I say "at best", because when Japanese food gets really nasty
and then tries to get un-blank, you get this occult goo that Japanese
people optimistally call "curry" -- or, even worse, they get out
the tonkatsu sauce.
These are both bad things, and even wanting them is a sign that
everything is just wrong.
And the OOP equivalent of those danger signs is, of course, iterators. [Except in streams!]
Some people get one of those sushi-rolling mats, and they
go hog wild, and they're suddenly thrilled with their culinary
inventions -- the same way some people just love
to design class hierarchies.
And I'm glad you're proud of your UML chart of your seven-layer-deep date class hierarchy, and that you're proud of your cajun walnut sushi -- but, really, just keep them both away from me!
Behind OOP and Japanese food, there's a whole literature
(with highlights like Itami's Tampopo and
Conway's Object-Oriented Perl), and behind
that there's a whole philosophy that's accreted --
which I think you should be able to take or leave:
But ideally, you don't just make sushi, for example -- you live the whole arcane art of sushi-dô.
And ideally you don't just do OOP -- you practice Object-Oriented Design, using Object-Oriented Methodologies, or "OOD" and "OOM" for short. (I just like saying "OOD".)
Public opinion is that both OOP and Japanese food are "good and good for you", and both simple and pretty.
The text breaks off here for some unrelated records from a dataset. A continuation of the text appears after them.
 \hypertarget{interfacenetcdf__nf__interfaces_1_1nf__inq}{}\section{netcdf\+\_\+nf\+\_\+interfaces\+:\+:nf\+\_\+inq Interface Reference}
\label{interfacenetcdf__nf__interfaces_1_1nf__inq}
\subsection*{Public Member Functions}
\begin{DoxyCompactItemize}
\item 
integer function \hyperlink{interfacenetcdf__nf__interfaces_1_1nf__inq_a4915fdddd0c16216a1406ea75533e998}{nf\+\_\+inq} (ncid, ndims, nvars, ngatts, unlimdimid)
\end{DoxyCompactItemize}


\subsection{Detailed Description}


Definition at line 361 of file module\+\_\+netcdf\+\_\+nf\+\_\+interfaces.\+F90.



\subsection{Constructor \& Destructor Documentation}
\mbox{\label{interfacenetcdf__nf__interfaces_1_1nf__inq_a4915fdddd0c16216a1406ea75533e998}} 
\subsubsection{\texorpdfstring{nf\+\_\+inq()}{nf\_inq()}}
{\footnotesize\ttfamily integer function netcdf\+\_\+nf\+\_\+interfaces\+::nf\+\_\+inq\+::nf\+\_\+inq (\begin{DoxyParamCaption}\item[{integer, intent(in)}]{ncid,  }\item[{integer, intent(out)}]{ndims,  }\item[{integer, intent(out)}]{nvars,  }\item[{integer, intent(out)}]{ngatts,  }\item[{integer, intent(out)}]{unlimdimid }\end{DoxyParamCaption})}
And they are! But that doesn't automatically make them intuitive, much less easy. Both are, in fact, much harder than they look.
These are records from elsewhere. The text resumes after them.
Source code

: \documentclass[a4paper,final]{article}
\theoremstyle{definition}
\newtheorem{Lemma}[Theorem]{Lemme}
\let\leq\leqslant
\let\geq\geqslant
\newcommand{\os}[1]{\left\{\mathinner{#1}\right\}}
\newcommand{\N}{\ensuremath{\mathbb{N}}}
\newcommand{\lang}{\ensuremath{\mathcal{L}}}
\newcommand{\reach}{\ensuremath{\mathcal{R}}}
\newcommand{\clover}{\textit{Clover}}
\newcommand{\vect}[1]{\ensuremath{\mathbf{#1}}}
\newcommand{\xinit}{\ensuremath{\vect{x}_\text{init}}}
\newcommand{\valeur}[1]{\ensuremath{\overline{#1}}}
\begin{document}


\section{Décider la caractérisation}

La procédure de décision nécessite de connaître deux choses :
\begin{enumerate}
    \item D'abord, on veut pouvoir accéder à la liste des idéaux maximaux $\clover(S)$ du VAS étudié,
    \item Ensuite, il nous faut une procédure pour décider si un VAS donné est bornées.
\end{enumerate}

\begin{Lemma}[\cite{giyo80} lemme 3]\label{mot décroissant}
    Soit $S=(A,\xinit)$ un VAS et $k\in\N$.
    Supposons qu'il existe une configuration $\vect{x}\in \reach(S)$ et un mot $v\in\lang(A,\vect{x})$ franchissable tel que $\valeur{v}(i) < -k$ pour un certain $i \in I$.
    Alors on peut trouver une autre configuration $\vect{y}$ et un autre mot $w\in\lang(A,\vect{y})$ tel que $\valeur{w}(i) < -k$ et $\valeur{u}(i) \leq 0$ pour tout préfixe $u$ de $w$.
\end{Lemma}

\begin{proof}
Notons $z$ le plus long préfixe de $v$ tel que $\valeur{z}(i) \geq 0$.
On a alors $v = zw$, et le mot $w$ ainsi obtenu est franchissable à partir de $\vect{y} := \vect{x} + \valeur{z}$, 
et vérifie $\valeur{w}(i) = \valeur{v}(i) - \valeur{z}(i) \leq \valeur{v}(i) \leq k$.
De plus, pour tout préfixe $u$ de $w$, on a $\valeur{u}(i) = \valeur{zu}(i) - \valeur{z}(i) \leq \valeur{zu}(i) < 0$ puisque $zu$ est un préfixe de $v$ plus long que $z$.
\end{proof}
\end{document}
When given a programming project, you don't "solve" anything by declaring that this project will be done in OOP, any more than you "solve" anything be surveying a set of ingredients and declaring that they are to be cooked Japanese-style.
Specifically, some sets of ingredients just don't work that way:
If you open the cupboard or the fridge, and what you see is cinnamon sticks, Contadina tomato paste, six potatoes, and some butter, well, you're not going to have Japanese food tonight; and please don't try!
Similarly, if you're writing an Atari 2600 emulator, I don't way to hear the word "object" mentioned, even in jest!
As to learning these things, trying to pick up
good object-oriented practices from reading Java source is like
trying to glean Japanese culinary secrets from eating a lot
of instant ramen.
In fact, I'll say it: Java equals Top Ramen -- except that making it takes three hours. In a pressure cooker. Which explodes.
This may just be me, but I'm allergic to shiitake mushrooms; they make me break out in a painful rash when I have them. And that's roughly the same reaction I have to the XML Document Object Model. Funny that.
And in conclusion: I really like Japanese food and object-oriented programming -- but if these were all there were to fine food and proper programming, I'd give it all up and go flip burgers.